▸ WHAT TO DO: If an entry holds a picture, leave that picture out. Give everything else again exactly.

── DATA SECTION ──

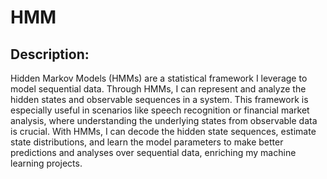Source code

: # HMM

## Description:

Hidden Markov Models (HMMs) are a statistical framework I leverage to model sequential data. Through HMMs, I can represent and analyze the hidden states and observable sequences in a system. This framework is especially useful in scenarios like speech recognition or financial market analysis, where understanding the underlying states from observable data is crucial. With HMMs, I can decode the hidden state sequences, estimate state distributions, and learn the model parameters to make better predictions and analyses over sequential data, enriching my machine learning projects.
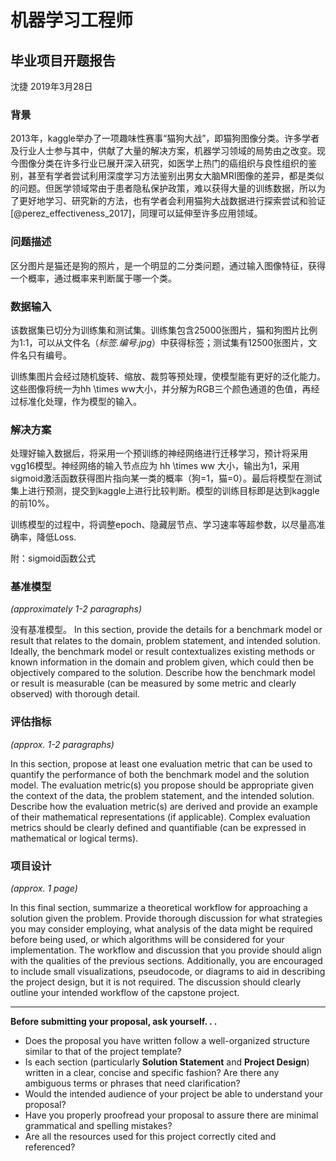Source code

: # 机器学习工程师
## 毕业项目开题报告
沈捷 
2019年3月28日

### 背景

2013年，kaggle举办了一项趣味性赛事“猫狗大战”，即猫狗图像分类。许多学者及行业人士参与其中，供献了大量的解决方案，机器学习领域的局势由之改变。现今图像分类在许多行业已展开深入研究，如医学上热门的癌组织与良性组织的鉴别，甚至有学者尝试利用深度学习方法鉴别出男女大脑MRI图像的差异，都是类似的问题。但医学领域常由于患者隐私保护政策，难以获得大量的训练数据，所以为了更好地学习、研究新的方法，也有学者会利用猫狗大战数据进行探索尝试和验证[@perez_effectiveness_2017]，同理可以延伸至许多应用领域。

### 问题描述

区分图片是猫还是狗的照片，是一个明显的二分类问题，通过输入图像特征，获得一个概率，通过概率来判断属于哪一个类。

### 数据输入

该数据集已切分为训练集和测试集。训练集包含25000张图片，猫和狗图片比例为1:1，可以从文件名（*标签.编号.jpg*）中获得标签；测试集有12500张图片，文件名只有编号。

训练集图片会经过随机旋转、缩放、裁剪等预处理，使模型能有更好的泛化能力。这些图像将统一为hh \times ww大小，并分解为RGB三个颜色通道的色值，再经过标准化处理，作为模型的输入。

### 解决方案

处理好输入数据后，将采用一个预训练的神经网络进行迁移学习，预计将采用vgg16模型。神经网络的输入节点应为 hh \times ww 大小，输出为1，采用sigmoid激活函数获得图片指向某一类的概率（狗=1，猫=0）。最后将模型在测试集上进行预测，提交到kaggle上进行比较判断。模型的训练目标即是达到kaggle的前10%。

训练模型的过程中，将调整epoch、隐藏层节点、学习速率等超参数，以尽量高准确率，降低Loss.

附：sigmoid函数公式

### 基准模型
_(approximately 1-2 paragraphs)_

没有基准模型。
In this section, provide the details for a benchmark model or result that relates to the domain, problem statement, and intended solution. Ideally, the benchmark model or result contextualizes existing methods or known information in the domain and problem given, which could then be objectively compared to the solution. Describe how the benchmark model or result is measurable (can be measured by some metric and clearly observed) with thorough detail.

### 评估指标
_(approx. 1-2 paragraphs)_

In this section, propose at least one evaluation metric that can be used to quantify the performance of both the benchmark model and the solution model. The evaluation metric(s) you propose should be appropriate given the context of the data, the problem statement, and the intended solution. Describe how the evaluation metric(s) are derived and provide an example of their mathematical representations (if applicable). Complex evaluation metrics should be clearly defined and quantifiable (can be expressed in mathematical or logical terms).

### 项目设计
_(approx. 1 page)_

In this final section, summarize a theoretical workflow for approaching a solution given the problem. Provide thorough discussion for what strategies you may consider employing, what analysis of the data might be required before being used, or which algorithms will be considered for your implementation. The workflow and discussion that you provide should align with the qualities of the previous sections. Additionally, you are encouraged to include small visualizations, pseudocode, or diagrams to aid in describing the project design, but it is not required. The discussion should clearly outline your intended workflow of the capstone project.

-----------

**Before submitting your proposal, ask yourself. . .**

- Does the proposal you have written follow a well-organized structure similar to that of the project template?
- Is each section (particularly **Solution Statement** and **Project Design**) written in a clear, concise and specific fashion? Are there any ambiguous terms or phrases that need clarification?
- Would the intended audience of your project be able to understand your proposal?
- Have you properly proofread your proposal to assure there are minimal grammatical and spelling mistakes?
- Are all the resources used for this project correctly cited and referenced?
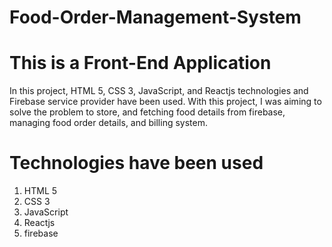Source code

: # Food-Order-Management-System


# This is a Front-End Application

In this project, HTML 5, CSS 3, JavaScript, and Reactjs technologies and Firebase service provider have been used.
With this project, I was aiming to solve the problem to store, and fetching food details from firebase, managing food order details, and  billing system.


# Technologies have been used

1. HTML 5
2. CSS 3
3. JavaScript 
4. Reactjs
5. firebase
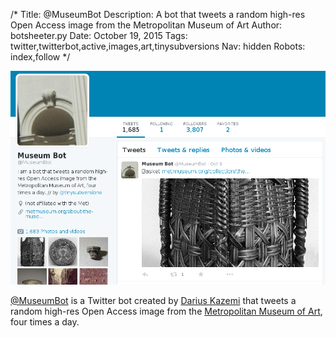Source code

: /*
Title: @MuseumBot
Description: A bot that tweets a random high-res Open Access image from the Metropolitan Museum of Art
Author: botsheeter.py
Date: October 19, 2015
Tags: twitter,twitterbot,active,images,art,tinysubversions
Nav: hidden
Robots: index,follow
*/

[![](/content/bots/twitterbots/images/MuseumBot.png)](https://twitter.com/MuseumBot)

[@MuseumBot](https://twitter.com/MuseumBot) is a Twitter bot created by [Darius Kazemi](https://twitter.com/tinysubversions) that tweets a random high-res Open Access image from the [Metropolitan Museum of Art](http://metmuseum.org/about-the-museum/press-room/news/2014/oasc-access), four times a day.

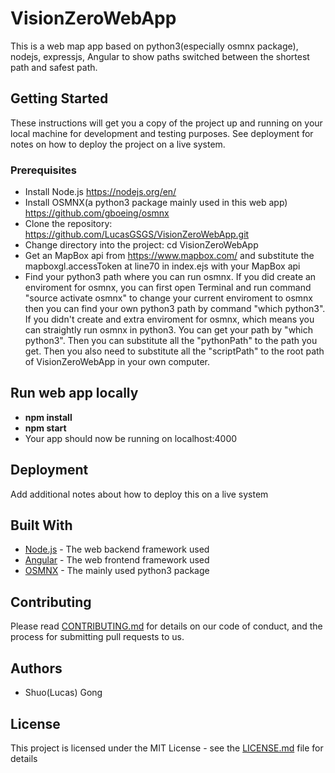# VisionZeroWebApp

This is a web map app based on python3(especially osmnx package), nodejs, expressjs, Angular to show paths switched between the shortest path and safest path.

## Getting Started

These instructions will get you a copy of the project up and running on your local machine for development and testing purposes. See deployment for notes on how to deploy the project on a live system.

### Prerequisites

* Install Node.js https://nodejs.org/en/
* Install OSMNX(a python3 package mainly used in this web app) https://github.com/gboeing/osmnx
* Clone the repository: https://github.com/LucasGSGS/VisionZeroWebApp.git
* Change directory into the project: cd VisionZeroWebApp
* Get an MapBox api from https://www.mapbox.com/ and substitute the mapboxgl.accessToken at line70 in index.ejs with your MapBox api
* Find your python3 path where you can run osmnx. If you did create an enviroment for osmnx, you can first open Terminal and run command "source activate osmnx" to change your current enviroment to osmnx then you can find your own python3 path by command "which python3". If you didn't create and extra enviroment for osmnx, which means you can straightly run osmnx in python3. You can get your path by "which python3". Then you can substitute all the "pythonPath" to the path you get. Then you also need to substitute all the "scriptPath" to the root path of VisionZeroWebApp in your own computer.

## Run web app locally
* **npm install**
* **npm start**
* Your app should now be running on localhost:4000



## Deployment

Add additional notes about how to deploy this on a live system

## Built With

* [Node.js](https://nodejs.org/en/) - The web backend framework used
* [Angular](https://angular.io/) - The web frontend framework used
* [OSMNX](https://github.com/gboeing/osmnx) - The mainly used python3 package

## Contributing

Please read [CONTRIBUTING.md](https://github.com/LucasGSGS/VisionZeroWebApp/graphs/contributors?from=2018-05-20&to=2018-06-06&type=c) for details on our code of conduct, and the process for submitting pull requests to us.

## Authors

* Shuo(Lucas) Gong

## License

This project is licensed under the MIT License - see the [LICENSE.md](LICENSE.md) file for details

───

▸ TASK SOLUTION:
Source code

: # HMM

## Description:

Hidden Markov Models (HMMs) are a statistical framework I leverage to model sequential data. Through HMMs, I can represent and analyze the hidden states and observable sequences in a system. This framework is especially useful in scenarios like speech recognition or financial market analysis, where understanding the underlying states from observable data is crucial. With HMMs, I can decode the hidden state sequences, estimate state distributions, and learn the model parameters to make better predictions and analyses over sequential data, enriching my machine learning projects.
Source code

: # 机器学习工程师
## 毕业项目开题报告
沈捷 
2019年3月28日

### 背景

2013年，kaggle举办了一项趣味性赛事“猫狗大战”，即猫狗图像分类。许多学者及行业人士参与其中，供献了大量的解决方案，机器学习领域的局势由之改变。现今图像分类在许多行业已展开深入研究，如医学上热门的癌组织与良性组织的鉴别，甚至有学者尝试利用深度学习方法鉴别出男女大脑MRI图像的差异，都是类似的问题。但医学领域常由于患者隐私保护政策，难以获得大量的训练数据，所以为了更好地学习、研究新的方法，也有学者会利用猫狗大战数据进行探索尝试和验证[@perez_effectiveness_2017]，同理可以延伸至许多应用领域。

### 问题描述

区分图片是猫还是狗的照片，是一个明显的二分类问题，通过输入图像特征，获得一个概率，通过概率来判断属于哪一个类。

### 数据输入

该数据集已切分为训练集和测试集。训练集包含25000张图片，猫和狗图片比例为1:1，可以从文件名（*标签.编号.jpg*）中获得标签；测试集有12500张图片，文件名只有编号。

训练集图片会经过随机旋转、缩放、裁剪等预处理，使模型能有更好的泛化能力。这些图像将统一为hh \times ww大小，并分解为RGB三个颜色通道的色值，再经过标准化处理，作为模型的输入。

### 解决方案

处理好输入数据后，将采用一个预训练的神经网络进行迁移学习，预计将采用vgg16模型。神经网络的输入节点应为 hh \times ww 大小，输出为1，采用sigmoid激活函数获得图片指向某一类的概率（狗=1，猫=0）。最后将模型在测试集上进行预测，提交到kaggle上进行比较判断。模型的训练目标即是达到kaggle的前10%。

训练模型的过程中，将调整epoch、隐藏层节点、学习速率等超参数，以尽量高准确率，降低Loss.

附：sigmoid函数公式

### 基准模型
_(approximately 1-2 paragraphs)_

没有基准模型。
In this section, provide the details for a benchmark model or result that relates to the domain, problem statement, and intended solution. Ideally, the benchmark model or result contextualizes existing methods or known information in the domain and problem given, which could then be objectively compared to the solution. Describe how the benchmark model or result is measurable (can be measured by some metric and clearly observed) with thorough detail.

### 评估指标
_(approx. 1-2 paragraphs)_

In this section, propose at least one evaluation metric that can be used to quantify the performance of both the benchmark model and the solution model. The evaluation metric(s) you propose should be appropriate given the context of the data, the problem statement, and the intended solution. Describe how the evaluation metric(s) are derived and provide an example of their mathematical representations (if applicable). Complex evaluation metrics should be clearly defined and quantifiable (can be expressed in mathematical or logical terms).

### 项目设计
_(approx. 1 page)_

In this final section, summarize a theoretical workflow for approaching a solution given the problem. Provide thorough discussion for what strategies you may consider employing, what analysis of the data might be required before being used, or which algorithms will be considered for your implementation. The workflow and discussion that you provide should align with the qualities of the previous sections. Additionally, you are encouraged to include small visualizations, pseudocode, or diagrams to aid in describing the project design, but it is not required. The discussion should clearly outline your intended workflow of the capstone project.

-----------

**Before submitting your proposal, ask yourself. . .**

- Does the proposal you have written follow a well-organized structure similar to that of the project template?
- Is each section (particularly **Solution Statement** and **Project Design**) written in a clear, concise and specific fashion? Are there any ambiguous terms or phrases that need clarification?
- Would the intended audience of your project be able to understand your proposal?
- Have you properly proofread your proposal to assure there are minimal grammatical and spelling mistakes?
- Are all the resources used for this project correctly cited and referenced?
Source code

: # Food-Order-Management-System


# This is a Front-End Application

In this project, HTML 5, CSS 3, JavaScript, and Reactjs technologies and Firebase service provider have been used.
With this project, I was aiming to solve the problem to store, and fetching food details from firebase, managing food order details, and  billing system.


# Technologies have been used

1. HTML 5
2. CSS 3
3. JavaScript 
4. Reactjs
5. firebase
Source code

: /*
Title: @MuseumBot
Description: A bot that tweets a random high-res Open Access image from the Metropolitan Museum of Art
Author: botsheeter.py
Date: October 19, 2015
Tags: twitter,twitterbot,active,images,art,tinysubversions
Nav: hidden
Robots: index,follow
*/

[![](/content/bots/twitterbots/images/MuseumBot.png)](https://twitter.com/MuseumBot)

[@MuseumBot](https://twitter.com/MuseumBot) is a Twitter bot created by [Darius Kazemi](https://twitter.com/tinysubversions) that tweets a random high-res Open Access image from the [Metropolitan Museum of Art](http://metmuseum.org/about-the-museum/press-room/news/2014/oasc-access), four times a day.

# VisionZeroWebApp

This is a web map app based on python3(especially osmnx package), nodejs, expressjs, Angular to show paths switched between the shortest path and safest path.

## Getting Started

These instructions will get you a copy of the project up and running on your local machine for development and testing purposes. See deployment for notes on how to deploy the project on a live system.

### Prerequisites

* Install Node.js https://nodejs.org/en/
* Install OSMNX(a python3 package mainly used in this web app) https://github.com/gboeing/osmnx
* Clone the repository: https://github.com/LucasGSGS/VisionZeroWebApp.git
* Change directory into the project: cd VisionZeroWebApp
* Get an MapBox api from https://www.mapbox.com/ and substitute the mapboxgl.accessToken at line70 in index.ejs with your MapBox api
* Find your python3 path where you can run osmnx. If you did create an enviroment for osmnx, you can first open Terminal and run command "source activate osmnx" to change your current enviroment to osmnx then you can find your own python3 path by command "which python3". If you didn't create and extra enviroment for osmnx, which means you can straightly run osmnx in python3. You can get your path by "which python3". Then you can substitute all the "pythonPath" to the path you get. Then you also need to substitute all the "scriptPath" to the root path of VisionZeroWebApp in your own computer.

## Run web app locally
* **npm install**
* **npm start**
* Your app should now be running on localhost:4000



## Deployment

Add additional notes about how to deploy this on a live system

## Built With

* [Node.js](https://nodejs.org/en/) - The web backend framework used
* [Angular](https://angular.io/) - The web frontend framework used
* [OSMNX](https://github.com/gboeing/osmnx) - The mainly used python3 package

## Contributing

Please read [CONTRIBUTING.md](https://github.com/LucasGSGS/VisionZeroWebApp/graphs/contributors?from=2018-05-20&to=2018-06-06&type=c) for details on our code of conduct, and the process for submitting pull requests to us.

## Authors

* Shuo(Lucas) Gong

## License

This project is licensed under the MIT License - see the [LICENSE.md](LICENSE.md) file for details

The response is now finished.